Celebrating the coming of the railway – the “Paignton Pudding Riot”

It is difficult for us to imagine the excitement caused by the building of railway lines in the Nineteenth Century. For example, the arrival of the extension of the line from Torquay to Paignton in 1859 saw a celebration that ended in a wild and notorious disturbance.

Paignton had a tradition that, every fifty years or so, a large pudding was made and shared between members of the local parishes who gathered on Paignton Green for the celebration (the green is seen in the aerial view above, taken from the website). Prior to the arrival of the Dartmouth and Torbay Railway, the previous festival was held on 1st June 1819, with a pudding weighing 900 lbs. (pounds) and contained four hundredweight of flour, 120 lbs. of suet, 120 lbs. of raisins and a “large number” of eggs [1]. White describes the disaster that followed:

[The pudding] was boiled in a large brewing copper at the Crown and Anchor Inn; it was contained in a huge bag, which was held in a net suspended to a beam, from which it was lowered by a tackle into the boiler, and kept just three inches off the bottom. After boiling for three days it was hoisted out, placed on a waggon, and drawn to the Green by three horses. But those who had assembled to eat the pudding were doomed to disappointment; the outside, from the constant boiling, had been reduced to the consistence of paste, and the inner part was not even warm.

The organisers were aware of the problems of 1819 when planning the celebration for the arrival of the railway on 1st August 1859. It was to be held once again on the Green and the pudding was even larger. White [1] continues:

In order to secure success on the present occasion, it was arranged that the pudding should be baked in sections, eight sections forming one layer, the whole being afterwards built together. The pudding consisted of 573 lbs. of flour, 191 lbs. of bread, 382 lbs. raisins, 191 lbs. currants, 382 lbs. suet, 320 lemons, 144 nutmegs, 95 lbs. of sugar, a quantity of eggs, and 860 quarts of milk; the cost was £45. When completed the weight of it was one ton and a-half; it was thirteen feet six inches in circumference at the base, and five feet at the top. Besides this remarkable pudding, there were provided 1,900 lbs. of meat, 1,900 lbs. of bread, and an unlimited supply of the staple product of the Paignton orchards, - cider.

Perhaps it was the latter that fueled subsequent events. The waggon containing the pudding arrived and five policemen guarded both the pudding and dignitaries who had assembled for speeches etc. but they were overwhelmed by members of the public who left their tables and swarmed around trying to get a slice from the pudding. They were joined by navvies who had built the railway and who were also part of the celebrations, and White writes:

A disgraceful scene followed in which men, women, and boys, struggled and fought for the possession of the pieces thrown out from the waggon; and this continued until not a morsel was left.. ..For weeks afterwards the Post Office was inundated with greasy packets, containing morsels of the pudding, sent off as so many souvenirs to distant friends.

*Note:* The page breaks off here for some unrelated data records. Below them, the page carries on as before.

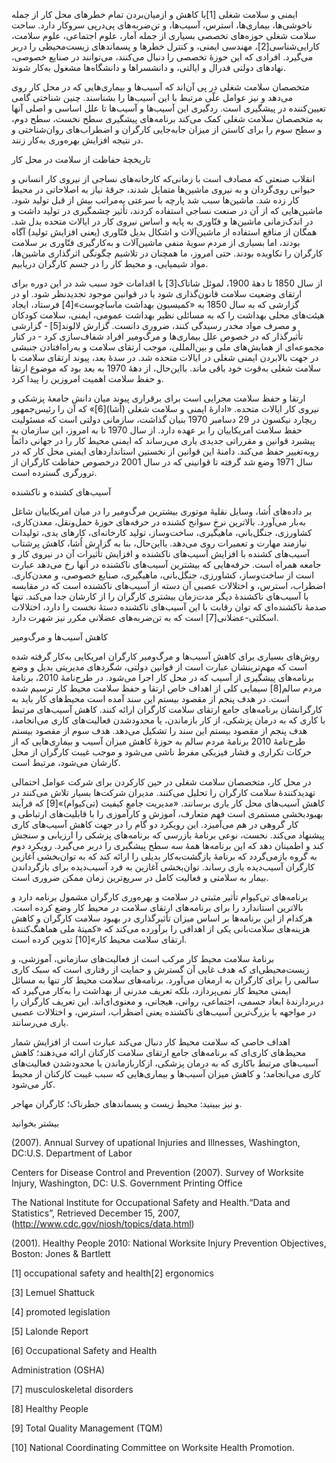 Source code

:   ایمنی و سلامت شغلی [1]با کاهش و ازمیان‌بردن تمام خطرهای محل کار از جمله ناخوشی‌ها، بیماری‌ها، استرس، آسیب‌ها، و تن‌ضربه‌های پی‌درپی سروکار دارد. ساحت سلامت شغلی حوزه‌های تخصصی بسیاری از جمله آمار، علوم اجتماعی، علوم سلامت، کارایی‌شناسی[2]، مهندسی ایمنی، و کنترل خطرها و پسماندهای زیست‌محیطی را دربر می‌گیرد. افرادی که این حوزهٔ تخصصی را دنبال می‌کنند، می‌توانند در صنایع خصوصی، نهادهای دولتی فدرال و ایالتی، و دانشسراها و دانشگاه‌ها مشغول به‌کار شوند.

 متخصصان سلامت شغلی در پی آن‌اند که آسیب‌ها و بیماری‌هایی که در محل کار روی می‌دهد و نیز عوامل علّی مرتبط با این آسیب‌ها را بشناسند. چنین شناختی گامی تعیین‌کننده در پیشگیری است. ردگیری این آسیب‌ها و آسیب‌ها تا علل اساسی و اصلی آنها به متخصصان سلامت شغلی کمک می‌کند برنامه‌های پیشگیری سطح نخست، سطح دوم، و سطح سوم را برای کاستن از میزان جابه‌جایی کارگران و اضطراب‌های روان‌شناختی و در نتیجه افزایش بهره‌وری به‌کار زنند.

تاریخچهٔ حفاظت از سلامت در محل کار

انقلاب صنعتی که مصادف است با زمانی‌که کارخانه‌های نساجی از نیروی کار انسانی و حیوانی روی‌گردان و به نیروی ماشین‌ها متمایل شدند، جرقۀ نیاز به اصلاحاتی در محیط کار زده شد. ماشین‌ها سبب شد پارچه با سرعتی به‌مراتب بیش از قبل تولید شود. ماشین‌هایی که از آن در صنعت نساجی استفاده کردند، تأثیر چشمگیری در تولید داشت و در اندک‌زمانی ماشین‌ها و فنّاوری به پایه و اساس نیروی کار در ایالات متحده بدل شد. همگان از منافع استفاده از ماشین‌آلات و اشکال بدیل فنّاوری (یعنی افزایش تولید) آگاه بودند، اما بسیاری از مردم سویۀ منفی ماشین‌آلات و به‌کارگیری فنّاوری بر سلامت کارگران را نکاویده بودند. حتی امروز، ما همچنان در تلاشیم چگونگی اثرگذاری ماشین‌ها، مواد شیمیایی، و محیط کار را در جسم کارگران دریابیم.

 از سال 1850 تا دههٔ 1900، لموئل شاتاک[3] با اقدامات خود سبب شد در این دوره برای ارتقای وضعیت سلامت قانون‌گذاری شود یا در قوانین موجود تجدیدنظر شود. او در گزارشی که به سال 1850 به «کمیسیون بهداشت ماساچوست»[4] فرستاد، ایجاد هیئت‌های محلی بهداشت را که به مسائلی نظیر بهداشت عمومی، ایمنی، سلامت کودکان و مصرف مواد مخدر رسیدگی کنند، ضروری دانست. گزارش لالوند[5] ‐ گزارشی تأثیرگذار که در خصوص علل بیمار‌ی‌ها و مرگ‌ومیر افراد شفاف‌سازی کرد ‐ در کنار مجموعه‌ای از همایش‌های ملی و بین‌المللی، موجب ارتقای سلامت و به‌راه‌افتادن جنبشی در جهت بالابردن ایمنی شغلی در ایالات متحده شد. در سدهٔ بعد، پیوند ارتقای سلامت با سلامت شغلی به‌قوت خود باقی ماند. بااین‌حال، از دههٔ 1970 به بعد بود که موضوع ارتقا و حفظ سلامت اهمیت امروزین را پیدا کرد. 

 ارتقا و حفظ سلامت مجرایی است برای برقراری پیوند میان دانش جامعۀ پزشکی و نیروی کار ایالات متحده. «ادارۀ ایمنی و سلامت شغلی (اُشا)[6]» که آن را رئیس‌جمهور ریچارد نیکسون در 29 دسامبر 1970 بنیان گذاشت، سازمانی دولتی است که مسئولیت حفظ سلامت امریکاییان را بر عهده دارد. از سال 1970 تا به امروز، این سازمان به پیشبرد قوانین و مقرراتی جدیدی یاری می‌رساند که ایمنی محیط کار را در جهانی دائماً روبه‌تغییر حفظ می‌کند. دامنۀ این قوانین از نخستین استانداردهای ایمنی محل کار که در سال 1971 وضع شد گرفته تا قوانینی که در سال 2001 درخصوص حفاظت کارگران از ترورگری گسترده است.

 آسیب‌های کشنده و ناکشنده

 بر داده‌های اُشا، وسایل نقلیهٔ موتوری بیشترین مرگ‌و‌میر را در میان امریکاییان شاغل به‌بار می‌آورد. بالاترین نرخ سوانح کشنده در حرفه‌های حوزۀ حمل‌و‌نقل، معدن‌کاری، کشاورزی، جنگل‌بانی، ماهیگیری، ساخت‌وساز، تولید کارخانه‌ای، کارهای یدی، تولیدات نیازمند مهارت و تعمیرات روی می‌دهد. بااین‌حال، بنا به گزارش اُشا، کاهش پرشتاب آسیب‌های کشنده با افزایش آسیب‌های ناکشنده و افزایش تأثیرات آن در نیروی کار و جامعه همراه است. حرفه‌هایی که بیشترین آسیب‌های ناکشنده در آنها رخ می‌دهد عبارت است از ساخت‌وساز، کشاورزی، جنگل‌بانی، ماهیگیری، صنایع خصوصی، و معدن‌کاری. اضطراب، استرس، و اختلالات عصبی آن دسته از آسیب‌های ناکشنده است که در مقایسه با آسیب‌های ناکشندهٔ دیگر مدت‌زمان بیشتری کارگران را از کارشان جدا می‌کند. تنها صدمۀ ناکشنده‌ای که توان رقابت با این آسیب‌های ناکشنده دستۀ نخست را دارد، اختلالات اسکلتی-عضلانی[7] است که به تن‌ضربه‌های عضلانی مکرر نیز شهرت دارد.

 کاهش آسیب‌ها و مرگ‌ومیر

 روش‌های بسیاری برای کاهش آسیب‌ها و مرگ‌و‌میر کارگران امریکایی به‌کار گرفته شده است که مهم‌ترینشان عبارت است از قوانین دولتی، شگردهای مدیریتی بدیل و وضع برنامه‌های پیشگیری از آسیب که در محل کار اجرا می‌شود. در طرح‌نامهٔ 2010، برنامۀ مردم سالم[8] سیمایی کلی از اهداف خاص ارتقا و حفظ سلامت محیط کار ترسیم شده است. در هدف پنجم از مقصود بیستم این سند آمده است محیط‌های کار باید به کارگرانشان برنامه‌های جامع ارتقای سلامت کارگران‌ ارائه کنند. کاهش آسیب‌های مرتبط با کاری که به درمان پزشکی، از کار بازماندن، یا محدودشدن فعالیت‌های کاری می‌انجامد، هدف پنجم از مقصود بیستم این سند را تشکیل می‌دهد. هدف سوم از مقصود بیستم طرح‌نامهٔ 2010 برنامۀ مردم سالم به حوزۀ کاهش میزان آسیب‌ و بیماری‌هایی که از حرکات تکراری و فشار فیزیکی مفرط ناشی می‌شود و موجب غیبت کارگران از محل کارشان می‌شود، مرتبط است.

 در محل کار، متخصصان سلامت شغلی در حین کارکردن برای شرکت عوامل احتمالی تهدیدکنندۀ سلامت کارگران را تحلیل می‌کنند. مدیران شرکت‌ها بسیار تلاش می‌کنند در کاهش آسیب‌های محل کار یاری برسانند. «مدیریت جامع کیفیت (تی‌کیو‌ام)»[9] که فرآیند بهبودبخشی مستمری است فهم متعارف، آموزش و کارآموزی را با قابلیت‌های ارتباطی و کار گروهی در هم می‌آمیزد. این رویکرد دو گام را در جهت کاهش آسیب‌های کاری پیشنهاد می‌کند. نخست، نوعی برنامهٔ بازرسی که برنامه‌های پزشکی را ارزیابی و سنجش کند و اطمینان دهد که این برنامه‌ها همهٔ سه سطح پیشگیری را دربر می‌گیرد. رویکرد دوم به گروه بازمی‌گردد که برنامۀ بازگشت‌به‌کار بدیلی را ارائه کند که به توان‌بخشی آغازین کارگران آسیب‌دیده یاری رساند. توان‌بخشی آغازین به فرد آسیب‌دیده برای بازگرداندن بیمار به سلامتی و فعالیت کامل در سریع‌ترین زمان ممکن ضروری است.

 برنامه‌های تی‌کیو‌ام تأثیر مثبتی در سلامت و بهره‌وری کارگران مشمول برنامه دارد و بالاترین استاندارد را برای برنامه‌های ارتقای سلامت در محیط کار وضع کرده است. هرکدام از این برنامه‌ها بر اساس میزان تأثیرگذاری‌ در بهبود سلامت کارگران و کاهش هزینه‌های سلامت‌بانی یکی از اهدافی را برآورده می‌کند که «کمیتهٔ ملی هماهنگ‌کنندۀ ارتقای سلامت محیط کار»[10] تدوین کرده است. 

برنامهٔ سلامت محیط کار مرکب است از فعالیت‌های سازمانی، آموزشی، و زیست‌محیطی‌ای که هدف غایی آن گسترش و حمایت از رفتاری است که سبک کاری سالمی را برای کارگران به ارمغان می‌آورد. برنامه‌های سلامت محیط کار تنها به مسائل ایمنی محیط کار نمی‌پردازد، بلکه تعریف مدرنی از بهداشت را به‌کار می‌گیرد که دربردارندۀ ابعاد جسمی، اجتماعی، روانی، هیجانی، و معنوی‌ای‌اند. این تعریف کارگران را در مواجهه با بزرگ‌ترین آسیب‌های ناکشنده یعنی اضطراب، استرس، و اختلالات عصبی یاری می‌رسانند.

اهداف خاصی که سلامت محیط کار دنبال می‌کند عبارت است از افزایش شمار محیط‌های کاری‌ای که برنامه‌های جامع ارتقای سلامت کارکنان ارائه می‌دهند؛ کاهش آسیب‌های مرتبط‌ باکاری که به درمان پزشکی، ازکاربازماندن یا محدودشدن فعالیت‌های کاری می‌انجامد؛ و کاهش میزان آسیب‌ها و بیماری‌هایی که سبب غیبت کارکنان از محیط کار می‌شود.

و نیز ببینید: محیط زیست و پسماندهای خطرناک؛ کارگران مهاجر.

بیشتر بخوانید

 (2007). Annual Survey of upational Injuries and Illnesses, Washington, DC:U.S. Department of Labor

Centers for Disease Control and Prevention (2007). Survey of Worksite Injury, Washington, DC: U.S. Government Printing Office

The National Institute for Occupational Safety and Health.“Data and Statistics”, Retrieved December 15, 2007, (http://www.cdc.gov/niosh/topics/data.html)

 (2001). Healthy People 2010: National Worksite Injury Prevention Objectives, Boston: Jones & Bartlett

 [1] occupational safety and health[2] ergonomics

[3] Lemuel Shattuck

[4] promoted legislation

[5] Lalonde Report

[6] Occupational Safety and Health

Administration (OSHA)

[7] musculoskeletal disorders

[8] Healthy People

[9] Total Quality Management (TQM)

[10] National Coordinating Committee on Worksite Health Promotion.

As members of my family lived in Paignton in the Nineteenth Century, they are likely to have been present at the “pudding riot”, but it is not part of family folklore. 

One can’t imagine such a scene today, or could one?  

[1] J.T.White (1878) The History of Torquay. Torquay, The “Directory” Office.

Henry Gosse finds Sandhurst in Torquay, his home for the next thirty years

As a boy growing up in Paignton, I knew that the railway from Newton Abbot to Kingswear had been built a hundred years before, but not that it had been completed in sections. The line ran to a terminus in Torquay (now called Torre) until it continued to Paignton in 1859 and on to Kingswear in 1864 [1].

It was to the old Torquay station that Philip Henry Gosse, the famous Natural Historian, came in 1857 and he then set off for St Marychurch, an area that he knew from an earlier visit to the town. He had decided to move away from London after the death of his wife, to continue his researches on marine life; his young son, Edmund, being his constant companion. In his first biography of his father [2], Edmund writes:

[St Marychurch] had just been seized with a building craze, and new villas, each in its separate garden, were rising on all hands. [Henry] Gosse hired a horse, and rode round the neighbourhood to see what he could find to suit him, and at last he discovered, near the top of the Torquay Road, what he thought was the exact place.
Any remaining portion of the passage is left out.